Here is my HTML markup

<label for="country">Country</label>
                <select class="form-control" id="country">
                    <option value="">Select Country</option>
                    <?php 
                        $query = "SELECT * FROM countries";
                        $result = $con->query($query);
                        if ($result->num_rows > 0) {
                            while ($row = $result->fetch_assoc()) {
                                echo "<option value='{$row["country_refer"]}'>{$row['country_name']}</option>";
                            }
                        }
                        else
                        {
                            echo "<option value=''>Country not available</option>"; 
                        }
                    ?>
                </select><br>

                <!-- State drop down -->
                <label for="state">State</label>
                <select class="form-control" id="state">
                    <option value="">Select State</option>
                </select>
                <br>

This is my javascript code to post the option value to action.php page

<script type="text/javascript">
$(document).ready(function(){
    // Country dependent ajax
    $("#country").on("change",function(){
        var countryId = $(this).val();
        alert(countryId);
        if (countryId) {
            $.ajax({
                url :"action.php",
                type:"POST",
                cache:false,
                data:{countryId:countryId},
                success:function(data){

                    $("#state").html(data);

                    alert(data);

                }
            });
        }
    });
});

This is my action.php page

<?php 
// Include the database config file 
include_once 'dbConfig.php';

// Get country id through state name

$countryId = $_REQUEST['countryId'];

if (!empty($countryId)) {
    // Fetch state name base on country id
    $query = "SELECT * FROM states WHERE country_refer = {$countryId}";

    echo "$query";
    $result = $con->query($query);

    if ($result->num_rows > 0) 
    {
        while ($row = $result->fetch_assoc()) {

            echo '<option value="'.$row['id'].'">'.$row['state_name'].'</option>'; 

        }
    }
    else{
        echo '<option value="">State not available</option>'; 
    }
}

?>

The state doesn’t appear in my drop down and shows this error i have attached the screenshot here.

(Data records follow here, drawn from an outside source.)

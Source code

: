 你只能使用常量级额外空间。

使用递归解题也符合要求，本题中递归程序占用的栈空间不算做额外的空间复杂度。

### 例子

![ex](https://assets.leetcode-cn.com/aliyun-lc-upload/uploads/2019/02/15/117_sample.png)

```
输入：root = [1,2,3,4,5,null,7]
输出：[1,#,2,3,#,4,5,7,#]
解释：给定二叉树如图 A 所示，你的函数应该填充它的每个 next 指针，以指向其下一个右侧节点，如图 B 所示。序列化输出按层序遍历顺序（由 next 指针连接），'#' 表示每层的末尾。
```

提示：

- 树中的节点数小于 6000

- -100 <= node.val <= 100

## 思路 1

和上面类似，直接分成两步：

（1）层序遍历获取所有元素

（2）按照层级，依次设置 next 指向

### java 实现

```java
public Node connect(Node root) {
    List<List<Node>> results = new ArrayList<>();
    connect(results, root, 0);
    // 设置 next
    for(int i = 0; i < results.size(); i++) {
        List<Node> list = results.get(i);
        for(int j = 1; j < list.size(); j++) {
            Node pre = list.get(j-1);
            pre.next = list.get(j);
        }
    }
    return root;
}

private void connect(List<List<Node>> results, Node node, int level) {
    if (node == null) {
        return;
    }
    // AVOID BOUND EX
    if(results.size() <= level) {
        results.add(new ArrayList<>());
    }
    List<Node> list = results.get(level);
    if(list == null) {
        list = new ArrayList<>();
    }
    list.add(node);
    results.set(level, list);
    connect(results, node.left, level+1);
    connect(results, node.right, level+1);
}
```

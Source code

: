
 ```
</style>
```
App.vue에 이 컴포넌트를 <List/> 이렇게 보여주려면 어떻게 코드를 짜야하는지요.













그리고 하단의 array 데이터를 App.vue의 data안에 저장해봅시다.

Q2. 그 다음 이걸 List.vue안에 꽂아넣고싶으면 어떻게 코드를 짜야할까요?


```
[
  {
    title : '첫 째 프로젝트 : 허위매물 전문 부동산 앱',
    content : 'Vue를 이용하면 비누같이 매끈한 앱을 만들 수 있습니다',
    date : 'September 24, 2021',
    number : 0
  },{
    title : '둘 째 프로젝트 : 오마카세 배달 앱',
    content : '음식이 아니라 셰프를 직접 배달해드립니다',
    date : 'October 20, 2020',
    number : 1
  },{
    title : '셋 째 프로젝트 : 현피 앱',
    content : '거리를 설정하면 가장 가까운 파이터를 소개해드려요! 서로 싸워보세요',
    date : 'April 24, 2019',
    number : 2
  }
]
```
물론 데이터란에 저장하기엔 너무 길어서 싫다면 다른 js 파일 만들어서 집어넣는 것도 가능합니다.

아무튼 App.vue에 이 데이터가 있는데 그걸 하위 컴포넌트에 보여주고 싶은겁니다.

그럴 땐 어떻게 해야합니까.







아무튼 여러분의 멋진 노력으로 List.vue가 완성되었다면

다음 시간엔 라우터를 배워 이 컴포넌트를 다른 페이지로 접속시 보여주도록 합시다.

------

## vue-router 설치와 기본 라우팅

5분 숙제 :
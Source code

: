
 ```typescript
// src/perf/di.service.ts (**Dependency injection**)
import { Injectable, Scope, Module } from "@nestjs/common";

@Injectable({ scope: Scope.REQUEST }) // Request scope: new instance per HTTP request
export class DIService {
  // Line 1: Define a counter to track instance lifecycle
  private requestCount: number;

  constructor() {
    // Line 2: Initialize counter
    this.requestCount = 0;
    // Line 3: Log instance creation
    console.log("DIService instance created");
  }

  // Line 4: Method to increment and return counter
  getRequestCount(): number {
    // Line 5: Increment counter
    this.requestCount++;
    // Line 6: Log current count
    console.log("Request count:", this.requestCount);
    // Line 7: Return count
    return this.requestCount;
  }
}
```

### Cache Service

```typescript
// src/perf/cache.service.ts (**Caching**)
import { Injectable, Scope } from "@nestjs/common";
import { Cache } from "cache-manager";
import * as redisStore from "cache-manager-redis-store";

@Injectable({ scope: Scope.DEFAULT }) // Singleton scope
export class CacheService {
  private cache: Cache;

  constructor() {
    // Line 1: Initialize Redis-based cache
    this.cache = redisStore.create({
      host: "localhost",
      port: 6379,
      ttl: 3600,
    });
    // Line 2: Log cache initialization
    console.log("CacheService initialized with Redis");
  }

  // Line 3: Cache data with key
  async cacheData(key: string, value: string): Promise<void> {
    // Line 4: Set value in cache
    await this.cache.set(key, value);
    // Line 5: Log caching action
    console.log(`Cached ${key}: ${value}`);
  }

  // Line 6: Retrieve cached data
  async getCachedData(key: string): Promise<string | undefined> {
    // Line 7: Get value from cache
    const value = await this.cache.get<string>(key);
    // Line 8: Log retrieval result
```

I use alert to find what happens here it throws this error.

This image shows the drop down error  have found

This is my Sql file

   CREATE TABLE `countries` (
       `id` int(11) NOT NULL,
       `country_refer` varchar(50) NOT NULL,
       `country_name` varchar(50) NOT NULL
       ) ENGINE=InnoDB DEFAULT CHARSET=utf8mb4;

      INSERT INTO `countries` (`id`, `country_refer`,   `country_name`VALUES
      (1, 'India', 'India'),
      (2, 'Pakistan' ,'Pakistan'),
      (3, 'America','America'),
      (4, 'China','China');



CREATE TABLE `states` (
     `id` int(11) NOT NULL,
     `country_refer` varchar(50) NOT NULL,
     `state_name` varchar(50) NOT NULL
     ) ENGINE=InnoDB DEFAULT CHARSET=utf8mb4;


      INSERT INTO `states` (`id`, `country_refer`, `state_name`) VALUES
          (1, 'India', 'Andhra Pradesh'),
          (2, 'India', 'Gujarat'),
          (3, 'America', 'Florida'),
          (4, 'America', 'New Jersey'),
          (5, 'China', 'Chongqing'),
          (6, 'China', 'Shanghai'),
          (7, 'India', 'Delhi'),
          (8, 'India', 'Mumbai');

Advertisement

Answer

Finally I found a solution for Displaying dynamic drop down with MYSQL table text data.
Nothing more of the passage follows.